Depends on the platform. Some focus on production, others logistics/GTM, demand/channel management, etc. or combinations of these.


Table 1 - Visibility-only Control Tower vs. Supply Chain Application Network

What’s in a Name?

This is not about whether a solution is called a Control Tower or not.
Some platforms that have Control Tower in their name have significant built-in planning and execution functionality. Some Supply Chain Application Networks have a module within their suite that has control-tower-like functionality, which provides end-to-end visibility, tightly integrated with their own planning and execution functionality, and the ability to integrate external data. That module or capability may or may not be called a ‘Control Tower’ by the solution provider. Pure visibility-only control towers have generally not succeeded in the marketplace—they have either evolved to include some application functionality or have morphed into something else altogether. Those that survived can map orders, shipments, suppliers, and parts together, and add other planning and execution functionality and analytics to that data.

Rather than seeing a black and white distinction between visibility-only control towers and supply chain application network, solutions can be viewed as sitting along a spectrum from having less to more functionality and intelligence embedded in the platform. To understand this spectrum, it is useful to look at what data is needed, what intelligence is needed, and where that data and intelligence resides.

On-Platform vs. Off-Platform Data and Intelligence

As described in Part 2A in Figure 2 - Many Organizational Functions and Systems Required to Achieve ADSA, data needs to be ingested from many different sources. For data sources that are already built into the platform (i.e., data that is part of the built-in planning and execution functionality), the integration is inherent, saving not only a lot of upfront integration effort, but ongoing maintenance of those integrations.

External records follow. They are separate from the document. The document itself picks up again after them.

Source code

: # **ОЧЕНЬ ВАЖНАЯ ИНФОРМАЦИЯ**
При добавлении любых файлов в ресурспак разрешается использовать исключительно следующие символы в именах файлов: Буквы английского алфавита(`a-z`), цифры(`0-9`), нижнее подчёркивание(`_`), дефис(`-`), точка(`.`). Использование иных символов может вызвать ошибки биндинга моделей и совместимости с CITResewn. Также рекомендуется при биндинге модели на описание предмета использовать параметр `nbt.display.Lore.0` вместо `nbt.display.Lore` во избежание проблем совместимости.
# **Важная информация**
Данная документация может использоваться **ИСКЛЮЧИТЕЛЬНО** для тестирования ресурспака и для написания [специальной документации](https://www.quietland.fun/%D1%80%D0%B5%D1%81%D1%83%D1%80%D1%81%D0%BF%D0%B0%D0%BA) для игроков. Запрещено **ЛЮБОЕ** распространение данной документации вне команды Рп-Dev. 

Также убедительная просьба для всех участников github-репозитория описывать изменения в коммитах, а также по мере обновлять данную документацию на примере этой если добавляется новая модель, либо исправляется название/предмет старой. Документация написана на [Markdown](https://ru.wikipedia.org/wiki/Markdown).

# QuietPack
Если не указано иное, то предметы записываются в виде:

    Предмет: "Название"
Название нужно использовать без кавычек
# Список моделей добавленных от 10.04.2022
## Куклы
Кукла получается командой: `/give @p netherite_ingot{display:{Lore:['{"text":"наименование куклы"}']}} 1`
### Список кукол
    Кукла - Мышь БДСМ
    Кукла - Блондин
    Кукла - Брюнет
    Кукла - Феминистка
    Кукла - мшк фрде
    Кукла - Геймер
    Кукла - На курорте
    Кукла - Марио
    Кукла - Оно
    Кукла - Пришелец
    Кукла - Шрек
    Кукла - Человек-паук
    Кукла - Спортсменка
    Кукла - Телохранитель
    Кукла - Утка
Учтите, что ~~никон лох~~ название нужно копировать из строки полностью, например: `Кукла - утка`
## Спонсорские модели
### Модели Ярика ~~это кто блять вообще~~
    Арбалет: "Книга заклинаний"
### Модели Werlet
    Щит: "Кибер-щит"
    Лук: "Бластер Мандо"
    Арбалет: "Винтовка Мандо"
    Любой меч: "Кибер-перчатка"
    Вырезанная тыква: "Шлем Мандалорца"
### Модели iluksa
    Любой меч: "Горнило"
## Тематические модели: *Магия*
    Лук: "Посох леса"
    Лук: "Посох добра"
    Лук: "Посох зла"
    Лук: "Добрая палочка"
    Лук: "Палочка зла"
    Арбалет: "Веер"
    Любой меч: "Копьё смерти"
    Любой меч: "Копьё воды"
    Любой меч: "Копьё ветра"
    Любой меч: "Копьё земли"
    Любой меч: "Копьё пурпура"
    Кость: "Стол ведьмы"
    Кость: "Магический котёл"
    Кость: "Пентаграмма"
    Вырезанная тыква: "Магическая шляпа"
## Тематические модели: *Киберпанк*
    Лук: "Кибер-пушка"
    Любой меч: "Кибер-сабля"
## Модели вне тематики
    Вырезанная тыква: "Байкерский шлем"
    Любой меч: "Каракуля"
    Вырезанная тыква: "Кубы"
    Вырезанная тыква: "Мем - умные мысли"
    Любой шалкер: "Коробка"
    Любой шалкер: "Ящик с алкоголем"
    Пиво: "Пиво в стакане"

Reducing the number of external integrations required increases the agility of the platform to evolve over time. For data sources that are external, the amount of integration effort, cost, and time required depends on the extent and nature of pre-built connectors available.4

Once the platform has the data, it can detect disruptions and deviations, but in order to prioritize those, it needs context. For example, to prioritize disruptions to materials flowing into a factory, the platform may need to know the production schedule and deadlines at that factory, which customer orders and revenue are dependent on each production run impacted by the delay, the value of those orders and potentially the lifetime value of each customer, options for rescheduling production, and so forth. Trying to bring in all that data and build the intelligence to understand it is daunting, due to the variety of semantics and the depth of logic needed to interpret it. The platform would be practically replicating much of the intelligence and logic already embedded in the external production planning and execution systems it is pulling the data from.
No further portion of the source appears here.